Era klasik dan modern, memilah ekstremisme dengan berbagai macam latar belakang motivasi dengan terma ekstrem kanan dan ekstrem kiri. Seringkali penamaan jenis ekstrimisme dirujuk kepada dasar motivasi agama dan ideologi kekerasan. Dalam perkembangannya ekstremisme juga dirujuk kepada organisasi pelaku yang makin spesifik, baik yang terkoneksi dengan jaringan maupun tidak terkoneksi.

Pandangan tentang pemilahan ekstremisme di dunia oleh Rapoport misalnya yang membagi menjadi lima gelombang besar. Sayangnya Rapoport tidak cukup tegas membatasi karakter perbedaan kelima gelombang tersebut dalam rentang waktu dari 1879 hingga saat ini. Namun saat menjelaskan gelombang kelima, Rapoport menyebutnya far right terror seperti juga diungkapkan ilmuan lain (Rapoport, 2022).

Pandangan tersebut cukup berbeda dengan Chaliand dan Blin yang tegas memisahkan empat gelombang periodesasi; pertama, gelombang anarki 1879-1920. Kedua, gelombang antikolonial 1919-1960. Ketiga, gelombang kiri baru 1960-1990. Keempat, gelombang agama 1990-2020.

Tentang gelombang kelima Rapoport mengulas secara khusus dalam bukunya Waves of Global Terrorism. Munculnya white supremacy sebagai salah satu bentuk ekstremisme yang berkembang di dunia saat ini diajukan Rapoport sebagai argumen di bagian akhir bukunya. Dalam catatannya dia mengatakan banyaknya negara barat yang melakukan pembatasan terhadap migran dan menyikapi isu-isu muslim sebagai pemicu gelombang kelima. Dinamika politik di dalam negeri memberikan warna tersendiri bagi berkembangnya white supremacy.

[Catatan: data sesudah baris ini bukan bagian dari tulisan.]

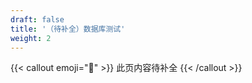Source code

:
 ```yaml
---
draft: false
title: '（待补全）数据库测试'
weight: 2
---
```



{{< callout emoji="🚧" >}}
  此页内容待补全
{{< /callout >}}
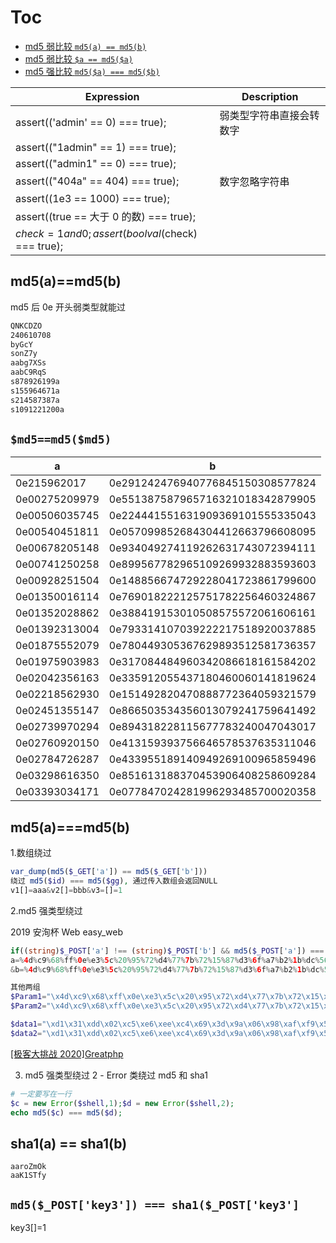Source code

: # Toc

- [md5 弱比较 `md5(a) == md5(b)`](#md5amd5b)
- [md5 弱比较 `$a == md5($a)`](#md5md5md5)
- [md5 强比较 `md5($a) === md5($b)`](#md5amd5b-1)

| Expression                                         | Description              |
| -------------------------------------------------- | ------------------------ |
| assert(('admin' == 0) === true);                   | 弱类型字符串直接会转数字 |
| assert(("1admin" == 1) === true);                  |                          |
| assert(("admin1" == 0) === true);                  |                          |
| assert(("404a" == 404) === true);                  | 数字忽略字符串           |
| assert((1e3 == 1000) === true);                    |
| assert((true == 大于 0 的数) === true);            |                          |
| $check = 1 and 0;assert(boolval($check) === true); |                          |

## md5(a)==md5(b)

md5 后 0e 开头弱类型就能过

```sh
QNKCDZO
240610708
byGcY
sonZ7y
aabg7XSs
aabC9RqS
s878926199a
s155964671a
s214587387a
s1091221200a
```

## `$md5==md5($md5)`

| a             | b                                |
| ------------- | -------------------------------- |
| 0e215962017   | 0e291242476940776845150308577824 |
| 0e00275209979 | 0e551387587965716321018342879905 |
| 0e00506035745 | 0e224441551631909369101555335043 |
| 0e00540451811 | 0e057099852684304412663796608095 |
| 0e00678205148 | 0e934049274119262631743072394111 |
| 0e00741250258 | 0e899567782965109269932883593603 |
| 0e00928251504 | 0e148856674729228041723861799600 |
| 0e01350016114 | 0e769018222125751782256460324867 |
| 0e01352028862 | 0e388419153010508575572061606161 |
| 0e01392313004 | 0e793314107039222217518920037885 |
| 0e01875552079 | 0e780449305367629893512581736357 |
| 0e01975903983 | 0e317084484960342086618161584202 |
| 0e02042356163 | 0e335912055437180460060141819624 |
| 0e02218562930 | 0e151492820470888772364059321579 |
| 0e02451355147 | 0e866503534356013079241759641492 |
| 0e02739970294 | 0e894318228115677783240047043017 |
| 0e02760920150 | 0e413159393756646578537635311046 |
| 0e02784726287 | 0e433955189140949269100965859496 |
| 0e03298616350 | 0e851613188370453906408258609284 |
| 0e03393034171 | 0e077847024281996293485700020358 |

## md5(a)===md5(b)

1.数组绕过

```php
var_dump(md5($_GET['a']) == md5($_GET['b']))
绕过 md5($id) === md5($gg), 通过传入数组会返回NULL
v1[]=aaa&v2[]=bbb&v3=[]=1
```

2.md5 强类型绕过

2019 安洵杯 Web easy_web

```php
if((string)$_POST['a'] !== (string)$_POST['b'] && md5($_POST['a']) === md5($_POST['b']))
a=%4d%c9%68%ff%0e%e3%5c%20%95%72%d4%77%7b%72%15%87%d3%6f%a7%b2%1b%dc%56%b7%4a%3d%c0%78%3e%7b%95%18%af%bf%a2%00%a8%28%4b%f3%6e%8e%4b%55%b3%5f%42%75%93%d8%49%67%6d%a0%d1%55%5d%83%60%fb%5f%07%fe%a2
&b=%4d%c9%68%ff%0e%e3%5c%20%95%72%d4%77%7b%72%15%87%d3%6f%a7%b2%1b%dc%56%b7%4a%3d%c0%78%3e%7b%95%18%af%bf%a2%02%a8%28%4b%f3%6e%8e%4b%55%b3%5f%42%75%93%d8%49%67%6d%a0%d1%d5%5d%83%60%fb%5f%07%fe%a2

其他两组
$Param1="\x4d\xc9\x68\xff\x0e\xe3\x5c\x20\x95\x72\xd4\x77\x7b\x72\x15\x87\xd3\x6f\xa7\xb2\x1b\xdc\x56\xb7\x4a\x3d\xc0\x78\x3e\x7b\x95\x18\xaf\xbf\xa2\x00\xa8\x28\x4b\xf3\x6e\x8e\x4b\x55\xb3\x5f\x42\x75\x93\xd8\x49\x67\x6d\xa0\xd1\x55\x5d\x83\x60\xfb\x5f\x07\xfe\xa2";
$Param2="\x4d\xc9\x68\xff\x0e\xe3\x5c\x20\x95\x72\xd4\x77\x7b\x72\x15\x87\xd3\x6f\xa7\xb2\x1b\xdc\x56\xb7\x4a\x3d\xc0\x78\x3e\x7b\x95\x18\xaf\xbf\xa2\x02\xa8\x28\x4b\xf3\x6e\x8e\x4b\x55\xb3\x5f\x42\x75\x93\xd8\x49\x67\x6d\xa0\xd1\xd5\x5d\x83\x60\xfb\x5f\x07\xfe\xa2";

$data1="\xd1\x31\xdd\x02\xc5\xe6\xee\xc4\x69\x3d\x9a\x06\x98\xaf\xf9\x5c\x2f\xca\xb5\x07\x12\x46\x7e\xab\x40\x04\x58\x3e\xb8\xfb\x7f\x89\x55\xad\x34\x06\x09\xf4\xb3\x02\x83\xe4\x88\x83\x25\xf1\x41\x5a\x08\x51\x25\xe8\xf7\xcd\xc9\x9f\xd9\x1d\xbd\x72\x80\x37\x3c\x5b\xd8\x82\x3e\x31\x56\x34\x8f\x5b\xae\x6d\xac\xd4\x36\xc9\x19\xc6\xdd\x53\xe2\x34\x87\xda\x03\xfd\x02\x39\x63\x06\xd2\x48\xcd\xa0\xe9\x9f\x33\x42\x0f\x57\x7e\xe8\xce\x54\xb6\x70\x80\x28\x0d\x1e\xc6\x98\x21\xbc\xb6\xa8\x83\x93\x96\xf9\x65\xab\x6f\xf7\x2a\x70";
$data2="\xd1\x31\xdd\x02\xc5\xe6\xee\xc4\x69\x3d\x9a\x06\x98\xaf\xf9\x5c\x2f\xca\xb5\x87\x12\x46\x7e\xab\x40\x04\x58\x3e\xb8\xfb\x7f\x89\x55\xad\x34\x06\x09\xf4\xb3\x02\x83\xe4\x88\x83\x25\x71\x41\x5a\x08\x51\x25\xe8\xf7\xcd\xc9\x9f\xd9\x1d\xbd\xf2\x80\x37\x3c\x5b\xd8\x82\x3e\x31\x56\x34\x8f\x5b\xae\x6d\xac\xd4\x36\xc9\x19\xc6\xdd\x53\xe2\xb4\x87\xda\x03\xfd\x02\x39\x63\x06\xd2\x48\xcd\xa0\xe9\x9f\x33\x42\x0f\x57\x7e\xe8\xce\x54\xb6\x70\x80\xa8\x0d\x1e\xc6\x98\x21\xbc\xb6\xa8\x83\x93\x96\xf9\x65\x2b\x6f\xf7\x2a\x70";
```

[[极客大挑战 2020]Greatphp](https://blog.csdn.net/fmyyy1/article/details/117162062)

3. md5 强类型绕过 2 - Error 类绕过 md5 和 sha1

```php
# 一定要写在一行
$c = new Error($shell,1);$d = new Error($shell,2);
echo md5($c) === md5($d);
```

## sha1(a) == sha1(b)

```
aaroZmOk
aaK1STfy
```

## `md5($_POST['key3']) === sha1($_POST['key3']`

key3[]=1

Pandangan Rapoport tentang lima gelombang terorisme, nampaknya berkorelasi dengan berbagai kejadian yang muncul di beberapa negara di Eropa, Amerika Serikat dan Australia saat ini. Perhatiannya terhadap basis keagamaan dalam aksi ekstrem tidak cukup tampil determinan. Padahal dalam kenyataan global, aksi ekstremisme keagamaan masih berada di angka yang cukup tinggi terjadi di kawasan Asia Selatan dan Afrika Utara.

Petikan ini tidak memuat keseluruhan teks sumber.